The Non Competition Agreement Sale Of Business is essential in Canadian business acquisition transactions where protecting the purchased business's goodwill, customer relationships, and competitive position is crucial. This document is typically executed alongside the main purchase agreement and is designed to prevent the seller from establishing competing businesses or soliciting customers and employees for a reasonable period post-sale. It's particularly important in Canadian jurisdictions where courts scrutinize such agreements for reasonableness in terms of duration, geographic scope, and scope of restricted activities. The agreement must balance the legitimate interests of the buyer in protecting their investment while ensuring compliance with Canadian competition laws and common law principles. It's commonly used in various scenarios including small business sales, corporate acquisitions, and professional practice transfers, where maintaining business value post-sale is critical.

What sections should be included in a Non Competition Agreement Sale Of Business?

1. Parties: Identification of the seller (covenantor) and buyer (covenantee) including full legal names and business addresses

2. Background: Context of the agreement, including reference to the main business sale transaction and justification for the non-compete provisions

3. Definitions: Key terms including 'Business', 'Restricted Business', 'Territory', 'Restricted Period', and other relevant defined terms

4. Non-Competition Covenant: Core restrictions on competitive activities, including specific prohibited activities and business types

5. Geographic Scope: Clear definition of the territorial limits where restrictions apply

6. Duration: Specific timeframe for the non-compete obligations with clear start and end dates

7. Non-Solicitation of Customers: Restrictions on approaching or dealing with existing customers and specific customer groups

8. Non-Solicitation of Employees: Restrictions on hiring or attempting to hire employees of the business

9. Confidentiality: Obligations regarding confidential information and trade secrets

10. Acknowledgments: Seller's confirmation of the reasonableness of restrictions and receipt of consideration

11. Remedies: Available remedies for breach including injunctive relief and damages

12. General Provisions: Standard clauses including governing law, severability, and entire agreement

What sections are optional to include in a Non Competition Agreement Sale Of Business?

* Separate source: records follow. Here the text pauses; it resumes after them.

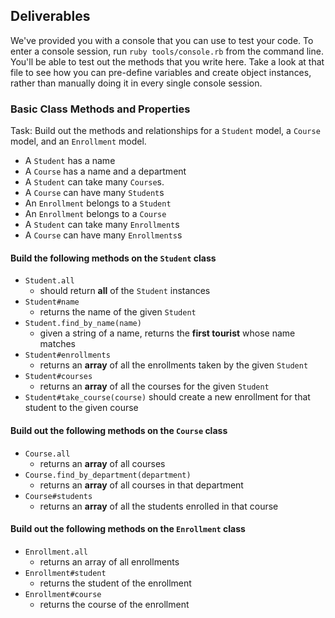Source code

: ## Deliverables

We've provided you with a console that you can use to test your code. To enter a console session, run `ruby tools/console.rb` from the command line. You'll be able to test out the methods that you write here. Take a look at that file to see how you can pre-define variables and create object instances, rather than manually doing it in every single console session.

### Basic Class Methods and Properties

Task:  Build out the methods and relationships for a `Student` model, a `Course` model, and an `Enrollment` model.

- A `Student` has a name
- A `Course` has a name and a department
- A `Student` can take many `Course`s.
- A `Course` can have many `Student`s
- An `Enrollment` belongs to a `Student`
- An `Enrollment` belongs to a `Course`
- A `Student` can take many `Enrollment`s
- A `Course` can have many `Enrollments`s

#### Build the following methods on the `Student` class

- `Student.all`
  - should return **all** of the `Student` instances
- `Student#name`
  - returns the name of the given `Student`
- `Student.find_by_name(name)`
  - given a string of a name, returns the **first tourist** whose  name matches
- `Student#enrollments`
  - returns an **array** of all the enrollments taken by the given `Student`
- `Student#courses`
  - returns an **array** of all the courses for the given `Student`
- `Student#take_course(course)` should create a new enrollment for that student to the given course

#### Build out the following methods on the `Course` class

- `Course.all`
  - returns an **array** of all courses
- `Course.find_by_department(department)`
  - returns an **array** of all courses in that department
- `Course#students`
  - returns an **array** of all the students enrolled in that course

#### Build out the following methods on the `Enrollment` class

- `Enrollment.all`
  - returns an array of all enrollments
- `Enrollment#student`
  - returns the student of the enrollment
- `Enrollment#course`
  - returns the course of the enrollment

1. Permitted Activities: Specific exceptions to the non-compete restrictions, used when seller retains certain business interests

2. Assignment: Rights to assign the agreement, included when buyer may want to sell the business in the future

3. Independent Contractor Relationships: Added when seller may continue providing certain services to the business

4. Equity Ownership Restrictions: Used when there's need to restrict ownership in competing businesses

5. Training and Transition Services: Included when seller agrees to provide transition support

6. Non-Disparagement: Added when there's concern about potential reputation damage

7. Carve-outs for Professional Practice: Used in professional services businesses where seller needs to maintain professional credentials

What schedules should be included in a Non Competition Agreement Sale Of Business?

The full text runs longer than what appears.